Ja tez do konca mialam nadzieje. Juz nie pomacha ogonem, nie ukradnie chleba, nie bedzie szczekac pod brama ani chodzic na spacery do lasu. Na wszystko zabraklo nam czasu. Cala noc zegnalysmy sie, ale i tak mi tego za malo... Byla w pelno moim psem, wymarzonym, jedynym w swoim rodzaju. Skonczyl sie pewien rozdzial...

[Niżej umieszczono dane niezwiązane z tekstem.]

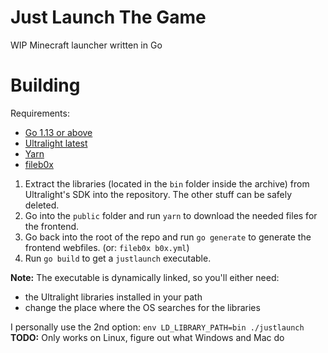 # Just Launch The Game

WIP Minecraft launcher written in Go

# Building

Requirements: 
- [Go 1.13 or above](https://golang.org)
- [Ultralight latest](https://github.com/ultralight-ux/ultralight#getting-the-latest-sdk)
- [Yarn](https://yarnpkg.com)
- [fileb0x](https://github.com/UnnoTed/fileb0x)

1. Extract the libraries (located in the `bin` folder inside the archive) from Ultralight's SDK into the repository. The other stuff can be safely deleted.
2. Go into the `public` folder and run `yarn` to download the needed files for the frontend.
3. Go back into the root of the repo and run `go generate` to generate the frontend webfiles. (or: `fileb0x b0x.yml`)
4. Run `go build` to get a `justlaunch` executable.

**Note:** The executable is dynamically linked, so you'll either need:
- the Ultralight libraries installed in your path
- change the place where the OS searches for the libraries

I personally use the 2nd option: `env LD_LIBRARY_PATH=bin ./justlaunch`
**TODO:** Only works on Linux, figure out what Windows and Mac do



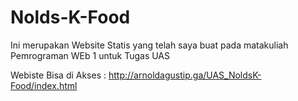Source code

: # Nolds-K-Food
Ini merupakan Website Statis yang telah saya buat pada matakuliah Pemrograman WEb 1 untuk Tugas UAS

Webiste Bisa di Akses : http://arnoldagustip.ga/UAS_NoldsK-Food/index.html
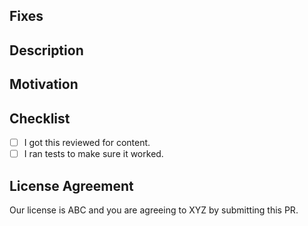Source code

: ## Fixes

## Description

## Motivation

## Checklist

- [ ] I got this reviewed for content.
- [ ] I ran tests to make sure it worked.

## License Agreement

Our license is ABC and you are agreeing to XYZ by submitting this PR.

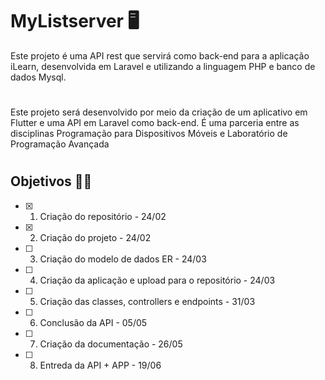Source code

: # MyListserver 🖥️
Este projeto é uma API rest que servirá como back-end para a aplicação iLearn, desenvolvida em Laravel e utilizando a linguagem PHP e banco de dados Mysql.

#
Este projeto será desenvolvido por meio da criação de um aplicativo em Flutter e uma API em Laravel como back-end. É uma parceria entre as disciplinas Programação para Dispositivos Móveis e Laboratório de Programação Avançada
#
## Objetivos 📃✅
- [x] 1. Criação do repositório - 24/02
- [x] 2. Criação do projeto - 24/02
- [ ] 3. Criação do modelo de dados ER - 24/03
- [ ] 4. Criação da aplicação e upload para o repositório - 24/03
- [ ] 5. Criação das classes, controllers e endpoints - 31/03
- [ ] 6. Conclusão da API - 05/05
- [ ] 7. Criação da documentação - 26/05
- [ ] 8. Entreda da API + APP - 19/06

Droga Kasieńko popieram twoje ostatnie słowa: zapamiętajmy ją taką!!!!!! Radosną, szczęśliwą, pełną wigoru, piękną, o spojrzeniu mądrym i zrównoważonym... Tak właśnie pamiętamy naszych czworonożnych przyjaciół, którzy odeszli, ale czekają na nas. Kochana Gucci, życzymy radosnych zabaw na niebiańskich łąkach [*][*][*] Dla Was kochani życzymy siły i pogody ducha w chwilach, gdy życiem targa tragedii zawierucha. Współczujemy bardzo.
Kasiu - nawet nie wiesz jak bardzo, bardzo mi przykro. To tak strasznie boli, kiedy one odchodzą. I ta potworna pustka... Kasiu, współczuję z całego serca.

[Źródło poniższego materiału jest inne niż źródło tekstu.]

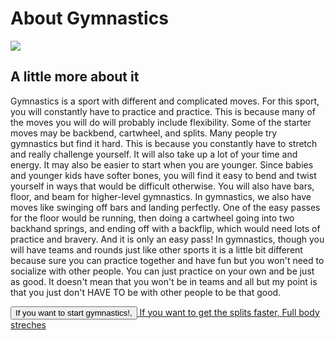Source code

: <body>
	<h1>About Gymnastics</h1>
	<img src="https://media.gettyimages.com/id/599542183/photo/side-view-of-girl-in-silhouette-by-ocean-at-sunset-in-mid-air-legs-apart-throwing-head-back.jpg?s=612x612&w=gi&k=20&c=dwEEBx_iHMFcWVu1OJRzBenpcDcfRtWKKu0PNLSpfRw=">
    <h2>A little more about it</h2>
	<p> Gymnastics is a sport with different and complicated moves. For this sport, you will constantly have to practice and practice. This is because many of the moves you will do will probably include flexibility. Some of the starter moves may be backbend, cartwheel, and splits.
    Many people try gymnastics but find it hard. This is because you constantly have to stretch and really challenge yourself. It will also take up a lot of your time and energy. It may also be easier to start when you are younger. Since babies and younger kids have softer bones, you will find it easy to bend and twist yourself in ways that would be difficult otherwise.
    You will also have bars, floor, and beam for higher-level gymnastics. In gymnastics, we also have moves like swinging off bars and landing perfectly. One of the easy passes for the floor would be running, then doing a cartwheel going into two backhand springs, and ending off with a backflip, which would need lots of practice and bravery. And it is only an easy pass!
    In gymnastics, though you will have teams and rounds just like other sports it is a little bit different because sure you can practice together and have fun but you won't need to socialize with other people. You can just practice on your own and be just as good. It doesn't mean that you won't be in teams and all but my point is that you just don't HAVE TO be with other people to be that good.</p>
    <a href="https://www.youtube.com/watch?v=oFl3nkghbHE">
    	<button>If you want to start gymnastics!, </button>
    </a>
  <a href="https://www.youtube.com/watch?v=Ulnw1WRubX0">If you want to get the splits faster, </a>
  <a href="https://www.youtube.com/watch?v=5aDBvqIiqaI">Full body streches</a>
</body>

</html>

Kasiu tak bardzo bardzo mi przykro ... liczyłam na ten cud trzymałam za to mocno kciuki .Przytulamy Cię bardzo mocno .Zawsze bedziemy pamiętać Guccie jako podlotka którego widziałam podczas naszej pierwszej wizyty u Ciebie
Gucci na zawsze pozostanie w naszych sercach i pamięci, cząstka jej leży przy mnie Kasiu, Ona nie odeszła, odeszło tylko ciałko a jej dusza na zawsze pozostanie przy Was. A jeśli zapragniesz się do Niej przytulić to...........przytul mocno Gine i Hummerka, Ona jest też w nich.

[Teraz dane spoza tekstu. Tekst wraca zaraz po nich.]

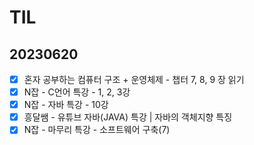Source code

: # TIL

## 20230620

- [x]  혼자 공부하는 컴퓨터 구조 + 운영체제 - 챕터 7, 8, 9 장 읽기
- [x]  N잡 - C언어 특강 - 1, 2, 3강
- [x]  N잡 - 자바 특강 - 10강
- [x]  흥달쌤 - 유튜브 자바(JAVA) 특강 | 자바의 객체지향 특징
- [x]  N잡 - 마무리 특강 - 소프트웨어 구축(7)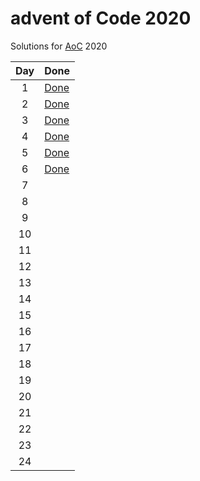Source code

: # advent of Code 2020

Solutions for [AoC](https://adventofcode.com/2020) 2020

|Day|Done|
|:---:|---|
|1|[Done](day01/Day01.java)|
|2|[Done](day02/Day02.java)|
|3|[Done](day03/Day03.java)|
|4|[Done](day04/Day04.java)|
|5|[Done](day05/Day05.java)|
|6|[Done](day06/Day06.java)|
|7| |
|8| |
|9| |
|10| |
|11| |
|12| |
|13| |
|14| |
|15| |
|16| |
|17| |
|18| |
|19| |
|20| |
|21| |
|22| |
|23| |
|24| |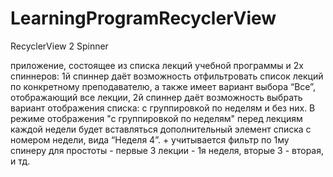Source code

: # LearningProgramRecyclerView

RecyclerView
2 Spinner

приложение, состоящее из списка лекций учебной программы и 2х спиннеров:
1й спиннер даёт возможность отфильтровать список лекций по конкретному преподавателю, 
а также имеет вариант выбора “Все”, отображающий все лекции,
2й спиннер даёт возможность выбрать вариант отображения списка: c группировкой по неделям и без них. 
В режиме отображения "с группировкой по неделям" перед лекциям каждой недели будет вставляться дополнительный элемент списка 
с номером недели, вида “Неделя 4”. + учитывается фильтр по 1му спинеру
для простоты - первые 3 лекции - 1я неделя, вторые 3 - вторая, и тд.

Dla Gucci [*][*][*] dziękuję Ci Kochana, że dałaś mi tę wielką i kudłatą kupę szczęścia i miłości.
Śliczna Gucci - moja ulubienico,siostrzyczko Toy, żegnaj i bądź radosna za tęczowym mostem.
Taka pozostanie w mojej pamięci - piękna i pełna życia. Zawsze będę Ją pamiętać. Kasiu, nie znajduję słów pocieszenia i tylko mocno, na odległość, tulę...
Stało się to, co nieuniknione... Podziwiam piękne pożegnanie, jakie jej przygotowałaś. Nie znałam Gucci i nigdy jej na żywo nie widziałam, ale podczas oglądania prezentacji normalnie łzy mi ciekły ciurkiem... Dla Gucci (*)(*)(*) Patrzcie, jacy my jesteśmy szczęśliwi - ktoś już TAM na nas czeka.